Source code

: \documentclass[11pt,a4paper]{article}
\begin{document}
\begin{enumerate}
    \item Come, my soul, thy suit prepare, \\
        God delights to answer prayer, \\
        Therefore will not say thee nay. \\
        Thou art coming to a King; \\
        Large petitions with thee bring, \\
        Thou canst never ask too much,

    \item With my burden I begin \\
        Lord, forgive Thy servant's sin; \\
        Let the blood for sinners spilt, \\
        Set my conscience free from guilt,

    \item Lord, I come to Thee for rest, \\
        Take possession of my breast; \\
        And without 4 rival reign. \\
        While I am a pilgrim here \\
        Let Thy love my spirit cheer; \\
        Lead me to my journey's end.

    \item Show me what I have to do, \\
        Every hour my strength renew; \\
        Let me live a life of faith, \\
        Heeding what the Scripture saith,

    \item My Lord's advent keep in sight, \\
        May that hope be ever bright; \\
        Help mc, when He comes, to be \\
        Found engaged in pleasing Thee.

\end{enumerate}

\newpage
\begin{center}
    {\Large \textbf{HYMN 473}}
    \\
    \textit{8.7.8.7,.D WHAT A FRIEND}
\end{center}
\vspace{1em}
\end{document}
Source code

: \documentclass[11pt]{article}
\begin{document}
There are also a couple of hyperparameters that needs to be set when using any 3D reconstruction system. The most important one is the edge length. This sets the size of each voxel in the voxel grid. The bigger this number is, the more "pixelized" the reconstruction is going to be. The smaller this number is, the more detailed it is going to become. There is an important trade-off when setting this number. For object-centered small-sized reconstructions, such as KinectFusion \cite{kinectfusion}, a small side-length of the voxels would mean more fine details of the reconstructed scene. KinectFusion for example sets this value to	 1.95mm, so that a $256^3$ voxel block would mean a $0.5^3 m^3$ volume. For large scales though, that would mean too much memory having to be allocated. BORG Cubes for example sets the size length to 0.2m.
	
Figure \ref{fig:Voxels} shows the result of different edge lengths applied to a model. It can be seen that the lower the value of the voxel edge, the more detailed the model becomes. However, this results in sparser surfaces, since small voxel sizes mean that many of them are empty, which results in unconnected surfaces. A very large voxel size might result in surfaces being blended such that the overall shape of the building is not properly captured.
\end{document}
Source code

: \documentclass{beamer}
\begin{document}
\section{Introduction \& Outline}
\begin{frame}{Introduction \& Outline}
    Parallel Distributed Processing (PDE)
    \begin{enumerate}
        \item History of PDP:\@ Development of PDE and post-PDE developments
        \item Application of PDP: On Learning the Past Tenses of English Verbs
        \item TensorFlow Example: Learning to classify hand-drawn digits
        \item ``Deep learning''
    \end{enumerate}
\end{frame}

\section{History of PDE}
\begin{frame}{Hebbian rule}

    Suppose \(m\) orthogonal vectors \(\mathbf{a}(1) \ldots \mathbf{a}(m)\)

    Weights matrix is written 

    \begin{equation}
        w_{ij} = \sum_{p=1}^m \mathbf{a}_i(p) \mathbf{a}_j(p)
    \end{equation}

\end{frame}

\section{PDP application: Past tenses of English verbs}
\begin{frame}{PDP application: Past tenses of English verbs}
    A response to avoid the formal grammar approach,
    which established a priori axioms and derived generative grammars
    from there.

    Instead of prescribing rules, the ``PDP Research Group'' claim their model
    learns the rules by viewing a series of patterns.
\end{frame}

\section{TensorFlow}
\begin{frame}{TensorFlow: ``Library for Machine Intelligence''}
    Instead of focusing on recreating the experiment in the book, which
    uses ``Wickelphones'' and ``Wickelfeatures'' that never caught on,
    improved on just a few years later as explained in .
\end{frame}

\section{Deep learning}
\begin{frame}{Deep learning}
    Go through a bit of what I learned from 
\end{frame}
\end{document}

:::::

**TASK DIRECTIONS**
Only the lines from the one with "learns the rules" through the final line above should be repeated, each exactly as written.

**ANSWER**
    learns the rules by viewing a series of patterns.
\end{frame}

\section{TensorFlow}
\begin{frame}{TensorFlow: ``Library for Machine Intelligence''}
    Instead of focusing on recreating the experiment in the book, which
    uses ``Wickelphones'' and ``Wickelfeatures'' that never caught on,
    improved on just a few years later as explained in .
\end{frame}

\section{Deep learning}
\begin{frame}{Deep learning}
    Go through a bit of what I learned from 
\end{frame}
\end{document}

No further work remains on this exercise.